■ Required action:
Word for word, return the lines from the start of the entries below through the line that has "cross : sigma".

Stored entries
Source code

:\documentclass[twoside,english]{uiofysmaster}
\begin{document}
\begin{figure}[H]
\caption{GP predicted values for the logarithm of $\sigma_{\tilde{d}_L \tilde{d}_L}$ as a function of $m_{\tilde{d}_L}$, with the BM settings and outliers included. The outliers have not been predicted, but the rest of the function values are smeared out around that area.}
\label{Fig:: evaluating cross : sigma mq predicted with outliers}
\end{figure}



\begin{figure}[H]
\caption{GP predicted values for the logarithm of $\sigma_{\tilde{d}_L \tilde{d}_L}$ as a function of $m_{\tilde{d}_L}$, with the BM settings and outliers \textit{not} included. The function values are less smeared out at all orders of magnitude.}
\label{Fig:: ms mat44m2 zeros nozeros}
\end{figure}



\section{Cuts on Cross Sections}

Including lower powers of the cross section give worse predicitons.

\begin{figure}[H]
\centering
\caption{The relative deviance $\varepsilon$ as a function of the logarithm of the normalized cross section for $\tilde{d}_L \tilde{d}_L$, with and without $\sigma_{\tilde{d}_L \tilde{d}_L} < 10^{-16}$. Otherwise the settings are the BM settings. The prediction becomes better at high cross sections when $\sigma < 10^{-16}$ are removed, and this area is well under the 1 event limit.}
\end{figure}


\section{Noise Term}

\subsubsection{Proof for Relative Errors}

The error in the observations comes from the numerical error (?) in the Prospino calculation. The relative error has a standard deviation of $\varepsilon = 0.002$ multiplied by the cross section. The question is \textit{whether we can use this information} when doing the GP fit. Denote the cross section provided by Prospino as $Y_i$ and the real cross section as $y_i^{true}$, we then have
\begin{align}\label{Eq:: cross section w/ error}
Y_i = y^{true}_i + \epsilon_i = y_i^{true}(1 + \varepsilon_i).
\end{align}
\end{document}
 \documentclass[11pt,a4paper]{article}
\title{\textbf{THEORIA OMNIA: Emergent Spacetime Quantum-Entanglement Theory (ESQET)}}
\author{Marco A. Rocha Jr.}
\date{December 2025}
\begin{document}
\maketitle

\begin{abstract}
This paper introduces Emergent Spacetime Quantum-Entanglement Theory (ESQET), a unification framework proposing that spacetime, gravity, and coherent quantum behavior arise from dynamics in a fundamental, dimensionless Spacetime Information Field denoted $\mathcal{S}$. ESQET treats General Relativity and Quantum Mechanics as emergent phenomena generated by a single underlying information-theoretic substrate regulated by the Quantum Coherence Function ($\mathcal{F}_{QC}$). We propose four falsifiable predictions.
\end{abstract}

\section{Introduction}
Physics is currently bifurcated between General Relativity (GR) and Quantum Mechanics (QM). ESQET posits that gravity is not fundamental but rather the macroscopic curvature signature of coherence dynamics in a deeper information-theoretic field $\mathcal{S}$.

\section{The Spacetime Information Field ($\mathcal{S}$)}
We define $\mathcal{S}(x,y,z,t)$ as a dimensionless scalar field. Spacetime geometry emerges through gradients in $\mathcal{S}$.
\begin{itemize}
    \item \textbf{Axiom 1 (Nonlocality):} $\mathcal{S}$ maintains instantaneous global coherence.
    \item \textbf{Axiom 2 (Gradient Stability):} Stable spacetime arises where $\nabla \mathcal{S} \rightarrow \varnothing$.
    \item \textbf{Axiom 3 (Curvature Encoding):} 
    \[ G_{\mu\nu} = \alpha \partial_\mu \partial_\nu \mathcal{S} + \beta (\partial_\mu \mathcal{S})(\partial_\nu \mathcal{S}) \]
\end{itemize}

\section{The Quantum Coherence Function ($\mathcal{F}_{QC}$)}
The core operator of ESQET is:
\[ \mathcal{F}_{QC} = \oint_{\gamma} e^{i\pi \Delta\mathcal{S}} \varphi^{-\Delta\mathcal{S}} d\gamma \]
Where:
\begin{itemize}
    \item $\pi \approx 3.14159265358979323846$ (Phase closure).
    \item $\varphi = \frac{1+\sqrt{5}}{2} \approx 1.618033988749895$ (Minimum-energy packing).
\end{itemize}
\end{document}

■ Result for this task:
Source code

:\documentclass[twoside,english]{uiofysmaster}
\begin{document}
\begin{figure}[H]
\caption{GP predicted values for the logarithm of $\sigma_{\tilde{d}_L \tilde{d}_L}$ as a function of $m_{\tilde{d}_L}$, with the BM settings and outliers included. The outliers have not been predicted, but the rest of the function values are smeared out around that area.}
\label{Fig:: evaluating cross : sigma mq predicted with outliers}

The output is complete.